FaceForensics++ [27]

FaceForensics++ includes four faking algorithms: DeepFakes (DF), Face2Face (F2F), FaceSwap (FS), and NeuralTextures (NT).

DF: This fakery approach uses two autoencoders with a shared encoder trained to reconstruct source and target face images. A face detector crops and aligns images, and the trained Encoder–Decoder of the source is applied to the target to generate a fake image. The final output is blended using Poisson image editing for seamless integration.
F2F: This fakery approach reconstructs a 3D face model; tracks expressions, poses, and lighting; and transfers 76 Blendshape coefficients from the source to the target.
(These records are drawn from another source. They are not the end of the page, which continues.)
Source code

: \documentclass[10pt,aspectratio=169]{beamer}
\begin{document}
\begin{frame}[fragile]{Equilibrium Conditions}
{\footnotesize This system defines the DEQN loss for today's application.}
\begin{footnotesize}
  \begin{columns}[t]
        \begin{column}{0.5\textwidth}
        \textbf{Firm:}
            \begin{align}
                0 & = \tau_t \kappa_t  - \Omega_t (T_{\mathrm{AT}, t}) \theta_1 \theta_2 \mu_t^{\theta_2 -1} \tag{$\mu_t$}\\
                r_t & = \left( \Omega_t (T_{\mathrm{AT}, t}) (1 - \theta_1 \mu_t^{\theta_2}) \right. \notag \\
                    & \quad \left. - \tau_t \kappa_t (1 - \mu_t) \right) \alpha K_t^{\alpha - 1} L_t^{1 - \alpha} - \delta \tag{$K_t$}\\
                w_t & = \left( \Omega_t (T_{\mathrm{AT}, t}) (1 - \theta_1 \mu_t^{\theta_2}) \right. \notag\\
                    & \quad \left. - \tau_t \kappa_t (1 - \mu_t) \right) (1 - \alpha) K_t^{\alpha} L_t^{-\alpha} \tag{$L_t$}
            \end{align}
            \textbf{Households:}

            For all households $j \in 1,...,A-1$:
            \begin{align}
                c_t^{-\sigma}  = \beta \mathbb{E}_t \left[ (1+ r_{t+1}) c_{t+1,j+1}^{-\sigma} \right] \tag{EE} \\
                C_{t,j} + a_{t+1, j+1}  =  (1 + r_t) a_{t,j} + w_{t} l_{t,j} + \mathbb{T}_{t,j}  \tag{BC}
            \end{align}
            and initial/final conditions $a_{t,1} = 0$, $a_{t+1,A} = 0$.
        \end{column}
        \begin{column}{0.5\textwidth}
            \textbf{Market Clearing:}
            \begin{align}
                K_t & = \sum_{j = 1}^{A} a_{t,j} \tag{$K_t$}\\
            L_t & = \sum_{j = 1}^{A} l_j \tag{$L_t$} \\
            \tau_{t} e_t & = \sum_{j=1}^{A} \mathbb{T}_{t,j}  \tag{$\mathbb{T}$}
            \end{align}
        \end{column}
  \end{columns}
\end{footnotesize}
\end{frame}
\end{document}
The approach automates keyframe selection and re-enactment manipulation for realistic facial synthesis.
FS: This fakery approach is a graphic-based method that transfers a face region from a source video to a target using detected facial landmarks. It fits a 3D template model with blended shapes, back-projects it onto the target, and blends the rendered model with the image, applying colour correction for a seamless result.
NT: This is a rendering approach that learns a neural texture of the target person from video data, incorporating a rendering network trained with photometric reconstruction and adversarial losses. It uses tracked geometry during training and testing, applying patch-based GAN loss for realistic facial re-enactment.
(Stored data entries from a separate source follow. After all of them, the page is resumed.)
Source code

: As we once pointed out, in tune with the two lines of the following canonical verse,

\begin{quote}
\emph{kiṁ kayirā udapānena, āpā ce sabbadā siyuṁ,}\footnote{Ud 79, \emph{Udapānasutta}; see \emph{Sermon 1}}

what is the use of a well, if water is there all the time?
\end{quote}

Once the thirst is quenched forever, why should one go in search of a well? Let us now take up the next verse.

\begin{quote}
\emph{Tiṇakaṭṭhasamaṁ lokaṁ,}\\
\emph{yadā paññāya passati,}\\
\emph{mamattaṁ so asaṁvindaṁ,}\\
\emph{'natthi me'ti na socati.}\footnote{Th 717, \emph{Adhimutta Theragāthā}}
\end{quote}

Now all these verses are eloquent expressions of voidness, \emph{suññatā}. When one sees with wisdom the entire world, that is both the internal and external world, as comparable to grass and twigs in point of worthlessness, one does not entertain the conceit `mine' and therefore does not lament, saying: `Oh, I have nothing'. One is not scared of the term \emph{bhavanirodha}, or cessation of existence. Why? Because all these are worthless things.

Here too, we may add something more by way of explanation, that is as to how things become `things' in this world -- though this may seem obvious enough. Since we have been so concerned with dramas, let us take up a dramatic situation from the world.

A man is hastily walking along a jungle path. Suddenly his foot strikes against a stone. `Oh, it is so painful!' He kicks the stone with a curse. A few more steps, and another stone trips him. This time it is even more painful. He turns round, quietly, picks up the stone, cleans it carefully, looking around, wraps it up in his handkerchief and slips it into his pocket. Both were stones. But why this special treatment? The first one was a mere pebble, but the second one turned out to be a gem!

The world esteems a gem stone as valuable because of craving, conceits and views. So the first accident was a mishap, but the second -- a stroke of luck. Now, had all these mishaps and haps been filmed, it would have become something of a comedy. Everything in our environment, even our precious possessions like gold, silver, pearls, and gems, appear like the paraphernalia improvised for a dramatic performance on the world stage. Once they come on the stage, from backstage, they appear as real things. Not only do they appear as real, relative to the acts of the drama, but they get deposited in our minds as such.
Figure 5 shows some examples from the FF++ dataset. The first two columns (“Original 1” and “Original 2”) contain unaltered images of individuals. The following four columns display manipulated versions of the original images using the four faking techniques. We have selected two examples from the FF++ dataset presented in the first and second rows of Figure 5. Each row demonstrates how the same person appears under different manipulation methods. Each method has different visual artefacts that highlight the challenges of detecting deepfakes, as some methods seem more realistic than others.

Figure 5. FaceForensics++ dataset examples. Source: [59].

2.: DFDC [28]

The DFDC dataset contains instances created using eight faking methods: Deepfake Autoencoder (DFAE), which used two input/output resolutions of 128 × 128 (DF-128) and 256 × 256 (DF-256); Morphable Model/Neural Network (MM/NN); Neural Talking Head (NTH); FaceSwapGAN (FSGAN); StyleGAN; Refinement; and AudioSwap (Audio). The faking techniques can be integrated with one another:

Deepfake Autoencoder (DFAE): This is a convolutional autoencoder with a shared encoder and two separately trained decoders for each identity in a face swap. It extends the shared encoder beyond the bottleneck and uses PixelShuffle for upscaling. This design helps the encoder learn common features while the decoders capture identity-specific details, enabling realistic face swaps during inference. Two resolutions are used: 128 × 128 (DF-128) and 256 × 256 (DF-256).
Morphable Model/Neural Network (MM/NN): This method uses a frame-based morphable-mask model to perform face swaps. It aligns source and target facial landmarks, morphs source pixels to match the target, and blends the eyes and mouth from the original video. Spherical harmonics adjust illumination, and a nearest-neighbour approach selects the best source–target face pair based on expression similarity.
Neural Talking Head (NTH): This generates realistic talking heads using few-shot and one-shot learning. The process encompasses two phases: meta-learning, which facilitates the conversion of landmarks into authentic facial representations, and fine-tuning, wherein a pre-trained model rapidly adapts to new faces. It is fine-tuned on DFDC video pairs by extracting landmarks from a driving video and generating images with the target person’s appearance.
FaceSwapGAN (FSGAN): FSGAN uses GANs for face swapping and re-enactment, adapting to pose and expression changes. It employs adversarial loss for re-enactment and inpainting, with additional generators for face segmentation and Poisson blending.
StyleGAN: StyleGAN performs face swaps by projecting a fixed identity descriptor onto the latent face space for each video frame, ensuring consistent identity transfer throughout the video.
Refinement: In the final step of fake generation, a randomly selected set of videos underwent post-processing. Applying a basic sharpening filter to the blended faces significantly enhanced the visual quality of the final video, with almost no additional computational cost.
AudioSwap (Audio): Some video clips underwent audio swapping using the TTS Skins voice conversion method [62]. TTS Skins can perform multi-voice Text-to-Speech (TTS) by converting a TTS-generated voice into various target voices.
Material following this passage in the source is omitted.